Try it: Check each line of the records below for the word "looking" and copy those where it appears.

Exercise data:
=== Begin Enclosure ===

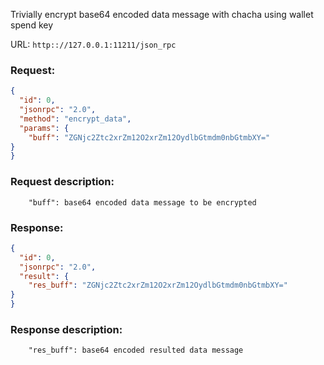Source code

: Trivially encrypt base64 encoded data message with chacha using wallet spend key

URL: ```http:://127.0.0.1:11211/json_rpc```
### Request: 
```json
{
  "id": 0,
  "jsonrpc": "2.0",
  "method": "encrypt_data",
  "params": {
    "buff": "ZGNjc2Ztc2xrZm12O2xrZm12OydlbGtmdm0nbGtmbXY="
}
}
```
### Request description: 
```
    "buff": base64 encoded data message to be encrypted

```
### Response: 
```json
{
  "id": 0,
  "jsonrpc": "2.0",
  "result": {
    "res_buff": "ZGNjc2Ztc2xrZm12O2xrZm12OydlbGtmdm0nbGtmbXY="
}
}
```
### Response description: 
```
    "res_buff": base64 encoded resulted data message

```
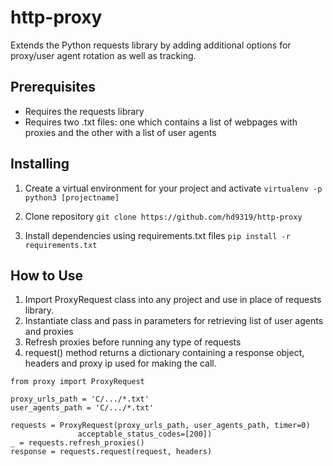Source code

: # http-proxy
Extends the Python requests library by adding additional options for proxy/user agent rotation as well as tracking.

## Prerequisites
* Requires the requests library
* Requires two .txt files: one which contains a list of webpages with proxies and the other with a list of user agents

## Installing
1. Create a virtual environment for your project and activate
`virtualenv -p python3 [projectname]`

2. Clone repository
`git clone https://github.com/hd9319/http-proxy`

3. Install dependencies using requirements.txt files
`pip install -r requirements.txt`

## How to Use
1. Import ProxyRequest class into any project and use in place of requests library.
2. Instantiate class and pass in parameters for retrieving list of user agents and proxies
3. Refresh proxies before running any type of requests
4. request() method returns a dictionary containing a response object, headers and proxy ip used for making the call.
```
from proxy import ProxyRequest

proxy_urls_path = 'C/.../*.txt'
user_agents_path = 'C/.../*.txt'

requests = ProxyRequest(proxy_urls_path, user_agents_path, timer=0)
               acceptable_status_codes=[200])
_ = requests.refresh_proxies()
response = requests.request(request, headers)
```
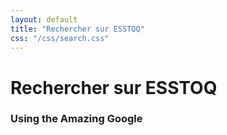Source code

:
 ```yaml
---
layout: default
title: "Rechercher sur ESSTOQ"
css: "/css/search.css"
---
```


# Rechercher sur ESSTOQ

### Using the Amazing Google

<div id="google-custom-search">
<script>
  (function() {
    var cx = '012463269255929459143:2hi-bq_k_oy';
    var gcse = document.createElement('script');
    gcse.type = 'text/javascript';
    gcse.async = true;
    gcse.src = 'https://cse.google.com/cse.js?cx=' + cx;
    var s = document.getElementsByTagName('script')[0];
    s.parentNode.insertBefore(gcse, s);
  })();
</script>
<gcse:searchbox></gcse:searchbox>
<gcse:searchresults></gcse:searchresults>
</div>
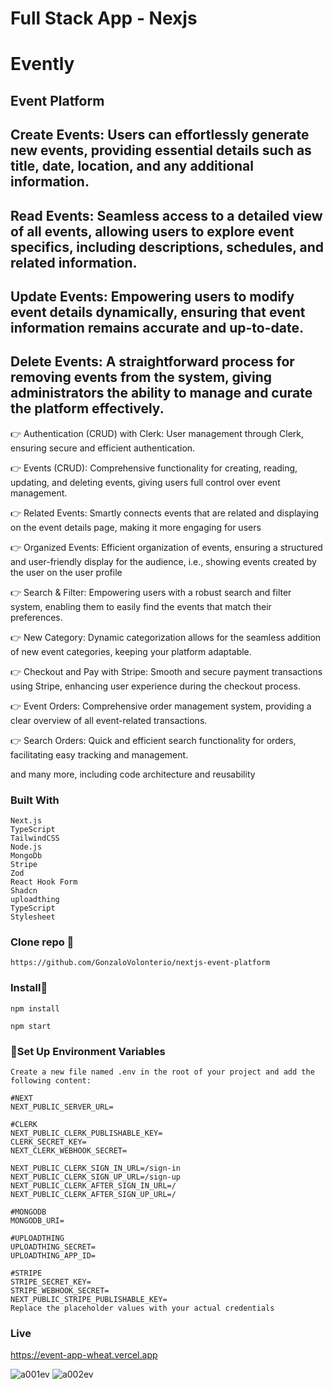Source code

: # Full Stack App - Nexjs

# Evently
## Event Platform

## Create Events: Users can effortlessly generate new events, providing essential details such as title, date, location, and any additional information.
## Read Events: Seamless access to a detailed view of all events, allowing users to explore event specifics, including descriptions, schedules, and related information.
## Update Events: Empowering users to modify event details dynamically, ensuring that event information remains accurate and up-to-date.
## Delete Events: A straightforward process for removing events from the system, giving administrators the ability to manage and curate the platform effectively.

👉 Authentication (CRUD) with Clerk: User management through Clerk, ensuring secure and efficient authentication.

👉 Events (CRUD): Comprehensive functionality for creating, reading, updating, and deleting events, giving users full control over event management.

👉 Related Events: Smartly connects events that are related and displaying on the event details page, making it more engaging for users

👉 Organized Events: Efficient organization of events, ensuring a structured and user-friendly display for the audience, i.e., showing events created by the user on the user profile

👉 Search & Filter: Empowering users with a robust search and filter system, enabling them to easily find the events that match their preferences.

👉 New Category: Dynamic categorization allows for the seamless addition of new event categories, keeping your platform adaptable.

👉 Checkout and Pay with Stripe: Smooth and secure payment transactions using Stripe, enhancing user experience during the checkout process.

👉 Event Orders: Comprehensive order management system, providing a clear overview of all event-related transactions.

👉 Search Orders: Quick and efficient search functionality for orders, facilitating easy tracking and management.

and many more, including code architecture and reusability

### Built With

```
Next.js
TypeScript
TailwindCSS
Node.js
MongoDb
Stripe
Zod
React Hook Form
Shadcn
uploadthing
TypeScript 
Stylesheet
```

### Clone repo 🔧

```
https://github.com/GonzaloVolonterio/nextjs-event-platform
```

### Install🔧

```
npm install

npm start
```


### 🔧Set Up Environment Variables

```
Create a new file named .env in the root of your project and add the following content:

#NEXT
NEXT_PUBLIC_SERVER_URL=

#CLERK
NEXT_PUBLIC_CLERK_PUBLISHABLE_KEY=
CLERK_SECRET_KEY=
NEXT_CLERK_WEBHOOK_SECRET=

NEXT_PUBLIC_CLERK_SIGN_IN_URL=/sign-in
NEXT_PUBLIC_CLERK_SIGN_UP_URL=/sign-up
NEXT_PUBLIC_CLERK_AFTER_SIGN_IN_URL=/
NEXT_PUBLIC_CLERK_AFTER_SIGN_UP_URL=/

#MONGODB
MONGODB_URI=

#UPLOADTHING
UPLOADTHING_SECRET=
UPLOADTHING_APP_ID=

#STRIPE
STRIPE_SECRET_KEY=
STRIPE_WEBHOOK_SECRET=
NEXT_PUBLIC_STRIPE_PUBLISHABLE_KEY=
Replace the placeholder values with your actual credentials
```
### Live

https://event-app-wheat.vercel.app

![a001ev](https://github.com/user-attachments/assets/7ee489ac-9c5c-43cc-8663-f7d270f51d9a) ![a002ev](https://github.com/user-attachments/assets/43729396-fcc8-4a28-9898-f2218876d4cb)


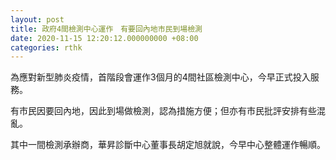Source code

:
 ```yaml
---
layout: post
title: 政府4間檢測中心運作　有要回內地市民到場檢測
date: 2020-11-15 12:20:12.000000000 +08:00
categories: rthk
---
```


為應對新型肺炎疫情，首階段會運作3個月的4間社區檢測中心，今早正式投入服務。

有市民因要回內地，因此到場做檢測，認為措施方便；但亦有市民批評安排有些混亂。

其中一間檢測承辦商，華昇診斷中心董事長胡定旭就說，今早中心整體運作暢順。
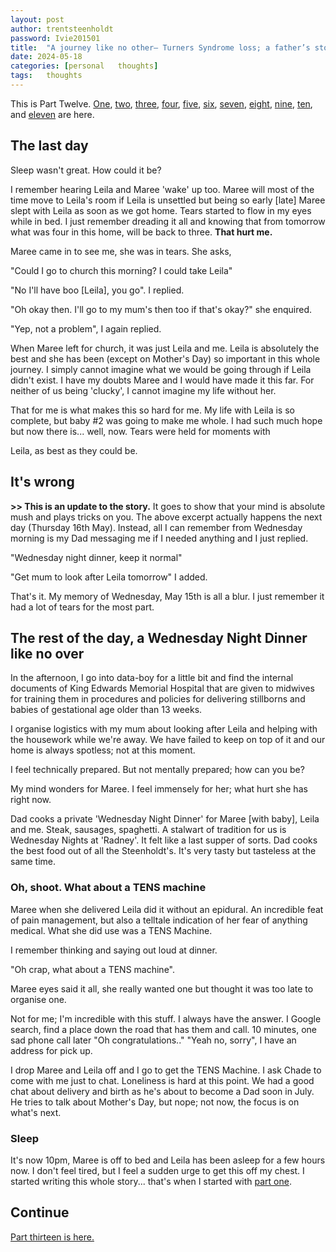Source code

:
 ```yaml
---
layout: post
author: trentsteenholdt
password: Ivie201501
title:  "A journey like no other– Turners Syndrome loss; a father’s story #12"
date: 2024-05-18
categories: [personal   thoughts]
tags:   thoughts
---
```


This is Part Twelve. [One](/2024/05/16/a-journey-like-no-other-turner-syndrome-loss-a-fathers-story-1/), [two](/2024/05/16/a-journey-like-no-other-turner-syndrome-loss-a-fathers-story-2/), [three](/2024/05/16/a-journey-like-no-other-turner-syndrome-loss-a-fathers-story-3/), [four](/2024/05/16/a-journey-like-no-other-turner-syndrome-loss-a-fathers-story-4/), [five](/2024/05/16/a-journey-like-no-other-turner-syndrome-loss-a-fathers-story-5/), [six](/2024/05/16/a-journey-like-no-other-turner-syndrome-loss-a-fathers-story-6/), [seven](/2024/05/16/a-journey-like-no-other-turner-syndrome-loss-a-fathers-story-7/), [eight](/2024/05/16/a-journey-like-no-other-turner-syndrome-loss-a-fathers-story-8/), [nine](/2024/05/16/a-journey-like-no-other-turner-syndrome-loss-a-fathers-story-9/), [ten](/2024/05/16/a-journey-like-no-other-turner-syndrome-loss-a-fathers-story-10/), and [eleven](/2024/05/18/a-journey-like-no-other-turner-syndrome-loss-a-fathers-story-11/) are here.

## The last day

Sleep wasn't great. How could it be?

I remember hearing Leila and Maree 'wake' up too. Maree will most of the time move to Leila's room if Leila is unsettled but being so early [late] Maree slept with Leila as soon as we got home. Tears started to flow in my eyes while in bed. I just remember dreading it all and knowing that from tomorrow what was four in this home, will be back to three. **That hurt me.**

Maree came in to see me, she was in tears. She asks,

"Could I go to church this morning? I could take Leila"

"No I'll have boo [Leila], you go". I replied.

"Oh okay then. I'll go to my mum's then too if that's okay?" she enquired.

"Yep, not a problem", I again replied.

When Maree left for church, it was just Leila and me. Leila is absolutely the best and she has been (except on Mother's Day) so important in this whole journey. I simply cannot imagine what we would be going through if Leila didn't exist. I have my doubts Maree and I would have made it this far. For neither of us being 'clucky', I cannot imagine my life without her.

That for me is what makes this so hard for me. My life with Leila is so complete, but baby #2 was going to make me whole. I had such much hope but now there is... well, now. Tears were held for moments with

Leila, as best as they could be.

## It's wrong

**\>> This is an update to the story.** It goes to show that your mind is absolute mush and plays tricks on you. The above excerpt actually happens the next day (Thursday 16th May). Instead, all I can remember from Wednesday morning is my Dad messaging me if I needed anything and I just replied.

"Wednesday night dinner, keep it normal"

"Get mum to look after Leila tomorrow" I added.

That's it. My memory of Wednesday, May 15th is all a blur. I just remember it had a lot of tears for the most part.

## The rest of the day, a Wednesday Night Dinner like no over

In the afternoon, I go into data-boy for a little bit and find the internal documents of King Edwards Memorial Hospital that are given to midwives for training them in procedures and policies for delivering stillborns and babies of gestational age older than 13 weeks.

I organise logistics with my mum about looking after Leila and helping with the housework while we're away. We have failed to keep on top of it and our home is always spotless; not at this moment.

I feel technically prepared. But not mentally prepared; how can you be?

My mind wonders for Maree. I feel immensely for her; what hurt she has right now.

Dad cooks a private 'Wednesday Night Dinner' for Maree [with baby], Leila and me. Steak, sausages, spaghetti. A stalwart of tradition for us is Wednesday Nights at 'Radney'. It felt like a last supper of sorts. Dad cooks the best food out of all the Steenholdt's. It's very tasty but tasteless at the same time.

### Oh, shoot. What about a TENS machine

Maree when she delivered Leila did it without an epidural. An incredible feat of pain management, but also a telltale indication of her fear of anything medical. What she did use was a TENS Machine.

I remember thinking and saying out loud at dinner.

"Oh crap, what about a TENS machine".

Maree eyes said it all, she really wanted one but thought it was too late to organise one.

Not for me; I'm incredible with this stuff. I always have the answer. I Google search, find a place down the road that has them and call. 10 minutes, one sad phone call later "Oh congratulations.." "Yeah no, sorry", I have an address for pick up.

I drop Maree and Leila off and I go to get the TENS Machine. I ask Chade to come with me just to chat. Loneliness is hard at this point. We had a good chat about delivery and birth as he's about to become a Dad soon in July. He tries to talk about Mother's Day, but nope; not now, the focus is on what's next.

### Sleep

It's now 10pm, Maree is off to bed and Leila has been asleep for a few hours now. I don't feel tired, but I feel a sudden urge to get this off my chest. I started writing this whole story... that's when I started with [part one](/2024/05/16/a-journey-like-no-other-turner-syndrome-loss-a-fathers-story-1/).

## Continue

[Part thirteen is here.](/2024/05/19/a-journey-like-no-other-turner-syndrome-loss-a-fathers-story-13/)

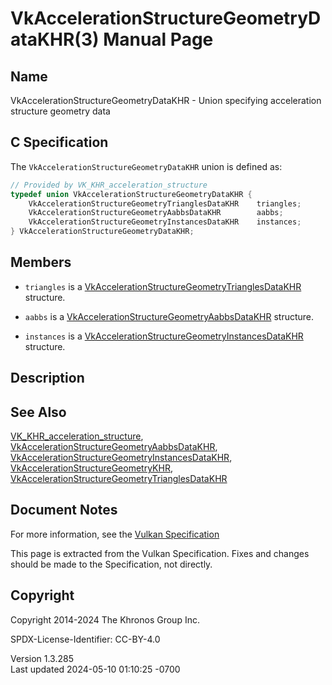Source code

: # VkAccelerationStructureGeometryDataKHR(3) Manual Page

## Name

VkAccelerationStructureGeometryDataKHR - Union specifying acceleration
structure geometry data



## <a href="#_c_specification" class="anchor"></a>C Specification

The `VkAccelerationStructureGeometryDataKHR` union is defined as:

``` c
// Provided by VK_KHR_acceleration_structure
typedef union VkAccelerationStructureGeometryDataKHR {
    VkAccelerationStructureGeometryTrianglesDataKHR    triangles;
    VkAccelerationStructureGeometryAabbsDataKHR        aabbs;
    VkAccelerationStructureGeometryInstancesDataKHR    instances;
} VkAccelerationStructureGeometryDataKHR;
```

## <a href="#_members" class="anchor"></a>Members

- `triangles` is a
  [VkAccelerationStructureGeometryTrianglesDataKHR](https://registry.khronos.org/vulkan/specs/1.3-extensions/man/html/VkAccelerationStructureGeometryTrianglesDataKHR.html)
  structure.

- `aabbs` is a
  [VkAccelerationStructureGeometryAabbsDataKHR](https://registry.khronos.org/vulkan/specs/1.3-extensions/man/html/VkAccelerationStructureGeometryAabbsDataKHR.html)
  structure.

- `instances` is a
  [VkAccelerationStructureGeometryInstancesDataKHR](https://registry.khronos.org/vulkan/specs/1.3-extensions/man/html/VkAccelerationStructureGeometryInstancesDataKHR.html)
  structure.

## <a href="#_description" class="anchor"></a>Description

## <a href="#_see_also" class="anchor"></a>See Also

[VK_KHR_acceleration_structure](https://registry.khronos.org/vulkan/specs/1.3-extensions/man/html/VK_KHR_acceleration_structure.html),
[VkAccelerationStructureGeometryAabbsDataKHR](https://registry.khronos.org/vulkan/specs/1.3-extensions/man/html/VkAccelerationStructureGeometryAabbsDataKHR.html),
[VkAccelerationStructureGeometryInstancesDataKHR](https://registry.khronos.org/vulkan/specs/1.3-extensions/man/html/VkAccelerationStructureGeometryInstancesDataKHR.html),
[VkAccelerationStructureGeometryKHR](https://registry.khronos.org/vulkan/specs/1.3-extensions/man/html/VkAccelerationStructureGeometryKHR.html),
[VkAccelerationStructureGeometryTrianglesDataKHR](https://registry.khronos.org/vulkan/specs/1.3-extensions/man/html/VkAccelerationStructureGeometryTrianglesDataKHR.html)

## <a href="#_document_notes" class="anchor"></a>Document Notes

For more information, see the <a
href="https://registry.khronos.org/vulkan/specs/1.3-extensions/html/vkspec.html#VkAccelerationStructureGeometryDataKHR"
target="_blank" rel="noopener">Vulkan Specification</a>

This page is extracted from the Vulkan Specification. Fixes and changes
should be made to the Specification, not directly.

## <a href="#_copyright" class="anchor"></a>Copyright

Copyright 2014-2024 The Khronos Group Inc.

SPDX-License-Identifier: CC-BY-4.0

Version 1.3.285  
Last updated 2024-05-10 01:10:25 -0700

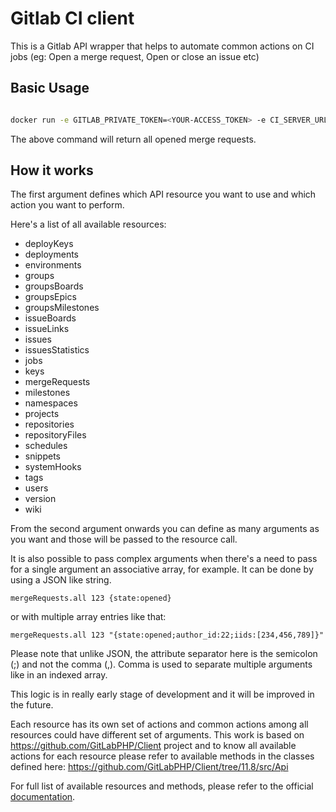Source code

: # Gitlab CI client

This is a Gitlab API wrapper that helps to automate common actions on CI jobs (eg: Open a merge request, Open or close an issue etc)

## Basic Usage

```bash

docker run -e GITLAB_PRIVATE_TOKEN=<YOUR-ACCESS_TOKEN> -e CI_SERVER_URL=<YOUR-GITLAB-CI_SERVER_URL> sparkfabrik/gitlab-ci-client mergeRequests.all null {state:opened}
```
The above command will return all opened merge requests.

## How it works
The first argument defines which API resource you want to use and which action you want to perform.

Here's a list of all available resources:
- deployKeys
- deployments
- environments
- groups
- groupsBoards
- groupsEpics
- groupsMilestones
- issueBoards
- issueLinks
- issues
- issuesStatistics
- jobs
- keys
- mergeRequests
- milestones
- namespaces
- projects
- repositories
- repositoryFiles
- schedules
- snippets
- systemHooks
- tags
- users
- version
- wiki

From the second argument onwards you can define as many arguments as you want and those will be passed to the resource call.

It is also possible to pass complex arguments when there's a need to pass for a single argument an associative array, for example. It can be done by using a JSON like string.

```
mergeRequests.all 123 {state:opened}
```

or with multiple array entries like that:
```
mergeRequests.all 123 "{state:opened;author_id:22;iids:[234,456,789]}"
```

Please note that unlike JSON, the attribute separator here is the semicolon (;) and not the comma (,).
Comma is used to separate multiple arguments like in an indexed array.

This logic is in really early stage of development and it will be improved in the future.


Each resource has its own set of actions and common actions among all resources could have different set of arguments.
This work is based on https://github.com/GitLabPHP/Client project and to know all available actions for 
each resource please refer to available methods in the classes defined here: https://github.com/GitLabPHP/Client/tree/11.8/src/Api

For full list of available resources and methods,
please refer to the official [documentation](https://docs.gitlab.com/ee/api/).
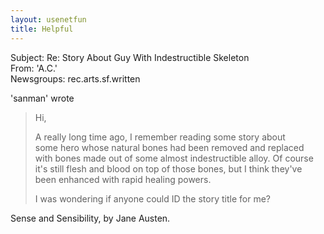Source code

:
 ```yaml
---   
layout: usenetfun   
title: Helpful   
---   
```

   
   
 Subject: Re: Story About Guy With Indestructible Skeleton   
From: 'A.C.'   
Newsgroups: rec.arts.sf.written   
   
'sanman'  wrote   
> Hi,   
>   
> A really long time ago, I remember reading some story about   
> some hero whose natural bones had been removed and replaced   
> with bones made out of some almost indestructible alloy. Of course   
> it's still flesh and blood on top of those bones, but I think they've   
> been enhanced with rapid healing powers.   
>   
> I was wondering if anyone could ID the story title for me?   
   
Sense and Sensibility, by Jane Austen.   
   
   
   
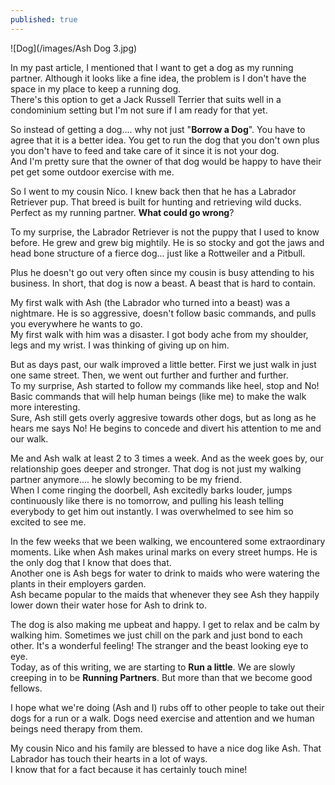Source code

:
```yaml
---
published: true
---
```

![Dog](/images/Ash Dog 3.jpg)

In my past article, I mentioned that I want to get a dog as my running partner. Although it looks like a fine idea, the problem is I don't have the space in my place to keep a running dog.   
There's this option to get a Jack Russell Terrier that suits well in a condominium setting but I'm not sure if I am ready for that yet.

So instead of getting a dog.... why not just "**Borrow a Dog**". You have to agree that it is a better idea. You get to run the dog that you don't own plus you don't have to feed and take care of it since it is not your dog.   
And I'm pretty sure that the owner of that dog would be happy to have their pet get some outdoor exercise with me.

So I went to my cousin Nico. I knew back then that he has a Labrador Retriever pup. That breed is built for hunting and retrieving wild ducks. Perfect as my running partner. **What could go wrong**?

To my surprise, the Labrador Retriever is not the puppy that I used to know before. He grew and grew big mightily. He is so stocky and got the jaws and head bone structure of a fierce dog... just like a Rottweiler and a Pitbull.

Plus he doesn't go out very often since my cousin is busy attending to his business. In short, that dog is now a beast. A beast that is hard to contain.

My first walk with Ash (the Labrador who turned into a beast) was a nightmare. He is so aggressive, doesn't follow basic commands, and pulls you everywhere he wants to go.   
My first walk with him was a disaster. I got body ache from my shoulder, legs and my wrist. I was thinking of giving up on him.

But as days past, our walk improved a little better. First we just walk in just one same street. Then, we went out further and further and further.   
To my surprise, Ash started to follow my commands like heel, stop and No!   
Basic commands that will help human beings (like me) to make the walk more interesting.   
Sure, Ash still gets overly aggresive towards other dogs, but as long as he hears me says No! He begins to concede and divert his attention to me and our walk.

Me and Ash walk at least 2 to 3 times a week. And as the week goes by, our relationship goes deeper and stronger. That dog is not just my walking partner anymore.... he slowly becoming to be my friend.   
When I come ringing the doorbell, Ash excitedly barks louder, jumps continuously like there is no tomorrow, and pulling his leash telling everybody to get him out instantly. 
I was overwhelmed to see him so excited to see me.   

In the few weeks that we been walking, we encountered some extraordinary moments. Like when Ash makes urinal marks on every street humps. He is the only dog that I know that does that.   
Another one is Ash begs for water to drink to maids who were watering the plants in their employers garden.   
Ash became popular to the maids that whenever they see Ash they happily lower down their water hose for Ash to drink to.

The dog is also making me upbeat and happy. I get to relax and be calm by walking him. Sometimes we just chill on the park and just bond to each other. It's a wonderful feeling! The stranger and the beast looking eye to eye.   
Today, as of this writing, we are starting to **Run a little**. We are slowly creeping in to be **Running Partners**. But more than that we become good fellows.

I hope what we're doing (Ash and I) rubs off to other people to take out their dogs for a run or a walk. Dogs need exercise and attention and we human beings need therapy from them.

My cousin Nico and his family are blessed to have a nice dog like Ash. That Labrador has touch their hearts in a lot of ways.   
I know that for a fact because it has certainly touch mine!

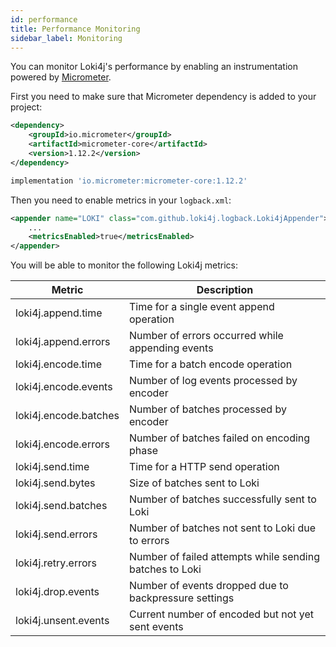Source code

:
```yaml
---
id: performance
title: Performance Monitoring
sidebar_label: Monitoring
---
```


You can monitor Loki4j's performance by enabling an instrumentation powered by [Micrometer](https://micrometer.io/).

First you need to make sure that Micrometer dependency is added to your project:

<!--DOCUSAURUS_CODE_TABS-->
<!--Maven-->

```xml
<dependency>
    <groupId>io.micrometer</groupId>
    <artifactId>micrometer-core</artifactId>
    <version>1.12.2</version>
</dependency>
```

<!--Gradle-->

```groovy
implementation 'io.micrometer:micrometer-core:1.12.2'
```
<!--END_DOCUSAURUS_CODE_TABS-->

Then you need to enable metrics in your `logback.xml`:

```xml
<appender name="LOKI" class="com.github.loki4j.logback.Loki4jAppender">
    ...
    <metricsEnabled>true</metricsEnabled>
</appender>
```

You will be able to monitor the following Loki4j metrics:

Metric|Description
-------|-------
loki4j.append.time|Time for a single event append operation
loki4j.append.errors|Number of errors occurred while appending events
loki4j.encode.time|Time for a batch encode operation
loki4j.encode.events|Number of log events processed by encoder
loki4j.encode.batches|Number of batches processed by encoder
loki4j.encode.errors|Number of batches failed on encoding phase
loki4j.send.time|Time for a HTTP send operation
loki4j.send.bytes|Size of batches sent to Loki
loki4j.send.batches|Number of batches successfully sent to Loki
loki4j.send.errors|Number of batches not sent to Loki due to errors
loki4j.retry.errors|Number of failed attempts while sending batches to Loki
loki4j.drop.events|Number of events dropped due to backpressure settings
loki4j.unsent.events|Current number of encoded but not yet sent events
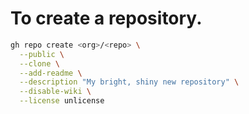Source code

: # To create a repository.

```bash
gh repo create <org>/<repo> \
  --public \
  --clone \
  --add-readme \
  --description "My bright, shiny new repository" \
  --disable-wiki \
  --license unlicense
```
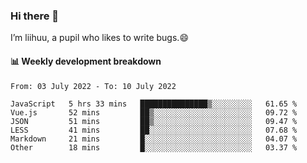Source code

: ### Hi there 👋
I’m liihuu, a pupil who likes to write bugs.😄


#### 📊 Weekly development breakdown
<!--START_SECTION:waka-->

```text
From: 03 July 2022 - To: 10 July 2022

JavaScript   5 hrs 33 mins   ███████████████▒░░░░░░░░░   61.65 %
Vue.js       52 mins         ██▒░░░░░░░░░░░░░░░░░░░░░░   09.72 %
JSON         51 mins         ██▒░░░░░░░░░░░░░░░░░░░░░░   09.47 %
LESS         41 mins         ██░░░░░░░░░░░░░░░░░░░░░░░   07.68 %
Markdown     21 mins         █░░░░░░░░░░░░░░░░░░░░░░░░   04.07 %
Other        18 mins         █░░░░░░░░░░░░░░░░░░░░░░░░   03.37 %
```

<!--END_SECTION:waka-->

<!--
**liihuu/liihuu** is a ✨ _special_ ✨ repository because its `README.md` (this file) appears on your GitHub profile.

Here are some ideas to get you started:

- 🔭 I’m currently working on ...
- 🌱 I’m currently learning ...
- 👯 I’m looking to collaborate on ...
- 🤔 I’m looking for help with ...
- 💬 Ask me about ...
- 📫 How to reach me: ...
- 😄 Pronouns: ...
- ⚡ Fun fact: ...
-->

=== End Enclosure ===

Response:
I organise logistics with my mum about looking after Leila and helping with the housework while we're away. We have failed to keep on top of it and our home is always spotless; not at this moment.
The dog is also making me upbeat and happy. I get to relax and be calm by walking him. Sometimes we just chill on the park and just bond to each other. It's a wonderful feeling! The stranger and the beast looking eye to eye.   
- 👯 I’m looking to collaborate on ...
- 🤔 I’m looking for help with ...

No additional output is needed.